The idea behind longformer can most easily be understood from the following figure taken from the paper:

Figure (a) shows the self-attention pattern in the standard transformer. If we restrict each item to only attend to a window of size $w$, this is the windowed attention pattern in (b). It is similar to convolutions, and hence suffers from lack of global context. The context can be extended without increasing computation by using a dilated attention, as in figure (c). The actual longformer uses task-specific global attention in addition to windowed or dilated attention in each layer, as shown in (d). The elements which get this “global” attention are chosen based on the task — for example, the [CLS] token is used for global attention in classification tasks, while for QA, all the question tokens receive global attention.

An important detail in the Longformer paper is the implementation of such an attention pattern. The authors provide a custom CUDA kernel to implement such “banded” matrix multiplication, since it cannot be naturally implemented using existing functions in PyTorch or Tensorflow. Their implementation is available here.

Big Bird: transformers for longer sequences

The core idea of BigBird is very similar to the Longformer, and is shown in the figure below, taken from the paper:

Similar to the longformer, BigBird uses a windowed attention and a selective global attention. Additionally, it also uses a “random attention”, where each token in the sequence attends to a few randomly selected tokens (in addition to the global tokens and those in its window). More importantly, the authors show that this attention pattern has the same expressivity as standard full self-attention, both theoretically and empirically. In particular, they show 2 main things:

  1. Sparse attention patterns with some “global” tokens are universal approximators, similar to full attention. For this, they use the idea of a “star graph” (as opposed to a complete graph formed by full attention). The idea is that any information routing can be done through the center node, which is the global token.
  2. Sparse attention is also Turing complete. However, in some cases, it may require a polynomial number of layers where each layer is linear. This kind of defeats the purpose of linear self-attention.

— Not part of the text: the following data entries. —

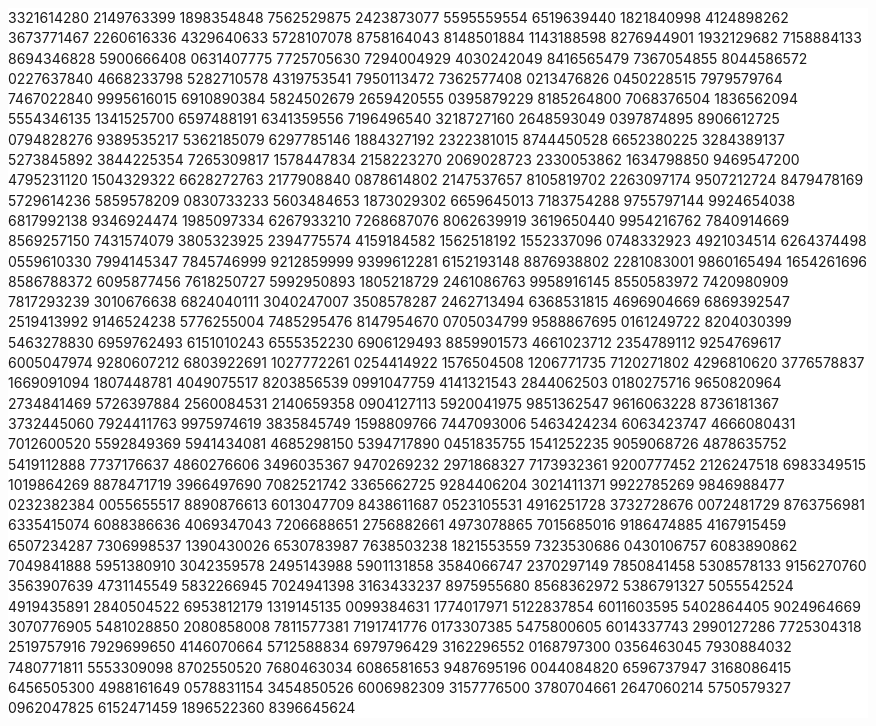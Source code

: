 3321614280 2149763399 1898354848 7562529875 2423873077 5595559554 6519639440 1821840998 4124898262 3673771467
2260616336 4329640633 5728107078 8758164043 8148501884 1143188598 8276944901 1932129682 7158884133 8694346828
5900666408 0631407775 7725705630 7294004929 4030242049 8416565479 7367054855 8044586572 0227637840 4668233798
5282710578 4319753541 7950113472 7362577408 0213476826 0450228515 7979579764 7467022840 9995616015 6910890384
5824502679 2659420555 0395879229 8185264800 7068376504 1836562094 5554346135 1341525700 6597488191 6341359556
7196496540 3218727160 2648593049 0397874895 8906612725 0794828276 9389535217 5362185079 6297785146 1884327192
2322381015 8744450528 6652380225 3284389137 5273845892 3844225354 7265309817 1578447834 2158223270 2069028723
2330053862 1634798850 9469547200 4795231120 1504329322 6628272763 2177908840 0878614802 2147537657 8105819702
2263097174 9507212724 8479478169 5729614236 5859578209 0830733233 5603484653 1873029302 6659645013 7183754288
9755797144 9924654038 6817992138 9346924474 1985097334 6267933210 7268687076 8062639919 3619650440 9954216762
7840914669 8569257150 7431574079 3805323925 2394775574 4159184582 1562518192 1552337096 0748332923 4921034514
6264374498 0559610330 7994145347 7845746999 9212859999 9399612281 6152193148 8876938802 2281083001 9860165494
1654261696 8586788372 6095877456 7618250727 5992950893 1805218729 2461086763 9958916145 8550583972 7420980909
7817293239 3010676638 6824040111 3040247007 3508578287 2462713494 6368531815 4696904669 6869392547 2519413992
9146524238 5776255004 7485295476 8147954670 0705034799 9588867695 0161249722 8204030399 5463278830 6959762493
6151010243 6555352230 6906129493 8859901573 4661023712 2354789112 9254769617 6005047974 9280607212 6803922691
1027772261 0254414922 1576504508 1206771735 7120271802 4296810620 3776578837 1669091094 1807448781 4049075517
8203856539 0991047759 4141321543 2844062503 0180275716 9650820964 2734841469 5726397884 2560084531 2140659358
0904127113 5920041975 9851362547 9616063228 8736181367 3732445060 7924411763 9975974619 3835845749 1598809766
7447093006 5463424234 6063423747 4666080431 7012600520 5592849369 5941434081 4685298150 5394717890 0451835755
1541252235 9059068726 4878635752 5419112888 7737176637 4860276606 3496035367 9470269232 2971868327 7173932361
9200777452 2126247518 6983349515 1019864269 8878471719 3966497690 7082521742 3365662725 9284406204 3021411371
9922785269 9846988477 0232382384 0055655517 8890876613 6013047709 8438611687 0523105531 4916251728 3732728676
0072481729 8763756981 6335415074 6088386636 4069347043 7206688651 2756882661 4973078865 7015685016 9186474885
4167915459 6507234287 7306998537 1390430026 6530783987 7638503238 1821553559 7323530686 0430106757 6083890862
7049841888 5951380910 3042359578 2495143988 5901131858 3584066747 2370297149 7850841458 5308578133 9156270760
3563907639 4731145549 5832266945 7024941398 3163433237 8975955680 8568362972 5386791327 5055542524 4919435891
2840504522 6953812179 1319145135 0099384631 1774017971 5122837854 6011603595 5402864405 9024964669 3070776905
5481028850 2080858008 7811577381 7191741776 0173307385 5475800605 6014337743 2990127286 7725304318 2519757916
7929699650 4146070664 5712588834 6979796429 3162296552 0168797300 0356463045 7930884032 7480771811 5553309098
8702550520 7680463034 6086581653 9487695196 0044084820 6596737947 3168086415 6456505300 4988161649 0578831154
3454850526 6006982309 3157776500 3780704661 2647060214 5750579327 0962047825 6152471459 1896522360 8396645624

Overall, the random tokens is what makes BigBird different from Longformer, but it seems these random tokens are not really required for the theoretical guarantees. Moreover, they didn’t use the random tokens in their BigBird-ETC experiments either (see Table 8 in the Appendix). One neat trick in the paper is the use of matrix rolling for efficient attention computation, explained in detail in Appendix D.

Long-short transformer: efficient transformers for language and vision

This paper combines a short-term attention and a long-range attention. Their short-term attention is simply the sliding window attention pattern that we have seen previously in Longformer and BigBird. The long-range attention is similar to the low-rank projection idea that was used in Linformer, but with a small change. In Linformer, the key and value matrices $K$ and $V$ were projected using a projection matrix $P \in \mathbb{R}^{n\times r}$ that was learned in training, and was the same for all sequences. In this paper, the matrix $P$ is “dynamic”, and depends on the keys $K$ as $P = \text{softmax}(KW^P)$, where $W^P$ is a $d\times r$ matrix with learnable parameters. This means that a different projection matrix is used for each sequence, and the authors claim that this makes it more robust to insertions, deletions, paraphrasing, etc. The short-term and long-range attentions are then concatenated through a dual layernorm (to rescale them) to obtain the final attention matrix. This entire mechanism is shown in the following figure taken from the paper:

Methods using softmax as a kernel

Both the categories we have seen previously used some prior inductive biases about the model. The low-rank approximation methods relied on the empirical observation that the self-attention matrix is approximately low rank, while the local-global attention was based on the idea that only a few tokens (often defined based on the task) need to attend globally to all tokens. In contrast, kernel-based approximations do not usually involve any such priors, and as a result, are more mathematically robust. To understand this category of linear transformers, let us take another look at self-attention.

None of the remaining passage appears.